## [Exercise material]
######
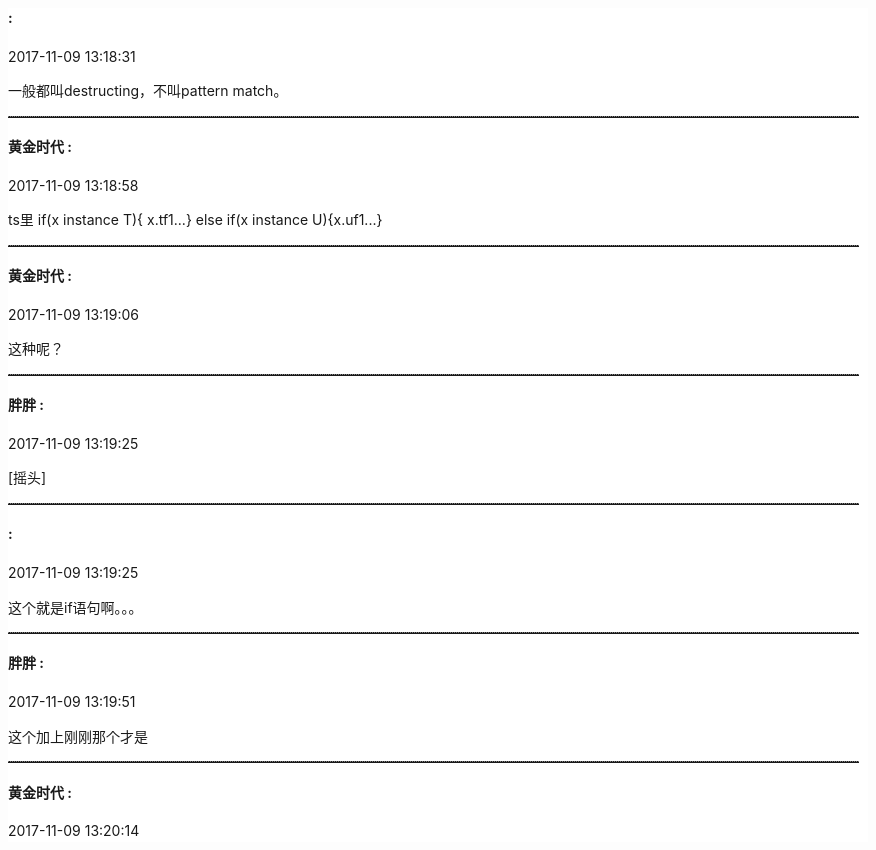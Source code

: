 

####   :

<span class="article-duration">2017-11-09 13:18:31</span>

一般都叫destructing，不叫pattern match。

<hr style="border-top: 1px dotted grey;width:99%"/>



#### 黄金时代 :

<span class="article-duration">2017-11-09 13:18:58</span>

ts里 if(x instance T){ x.tf1...} else if(x instance U){x.uf1...}

<hr style="border-top: 1px dotted grey;width:99%"/>



#### 黄金时代 :

<span class="article-duration">2017-11-09 13:19:06</span>

这种呢？

<hr style="border-top: 1px dotted grey;width:99%"/>



#### 胖胖 :

<span class="article-duration">2017-11-09 13:19:25</span>

[摇头]

<hr style="border-top: 1px dotted grey;width:99%"/>



####   :

<span class="article-duration">2017-11-09 13:19:25</span>

这个就是if语句啊。。。

<hr style="border-top: 1px dotted grey;width:99%"/>



#### 胖胖 :

<span class="article-duration">2017-11-09 13:19:51</span>

这个加上刚刚那个才是

<hr style="border-top: 1px dotted grey;width:99%"/>



#### 黄金时代 :

<span class="article-duration">2017-11-09 13:20:14</span>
######
## [Task directions]
Go through the material line by line. Show each line that contains the string "span".

## [Expected output]
<span class="article-duration">2017-11-09 13:18:31</span>
<span class="article-duration">2017-11-09 13:18:58</span>
<span class="article-duration">2017-11-09 13:19:06</span>
<span class="article-duration">2017-11-09 13:19:25</span>
<span class="article-duration">2017-11-09 13:19:25</span>
<span class="article-duration">2017-11-09 13:19:51</span>
<span class="article-duration">2017-11-09 13:20:14</span>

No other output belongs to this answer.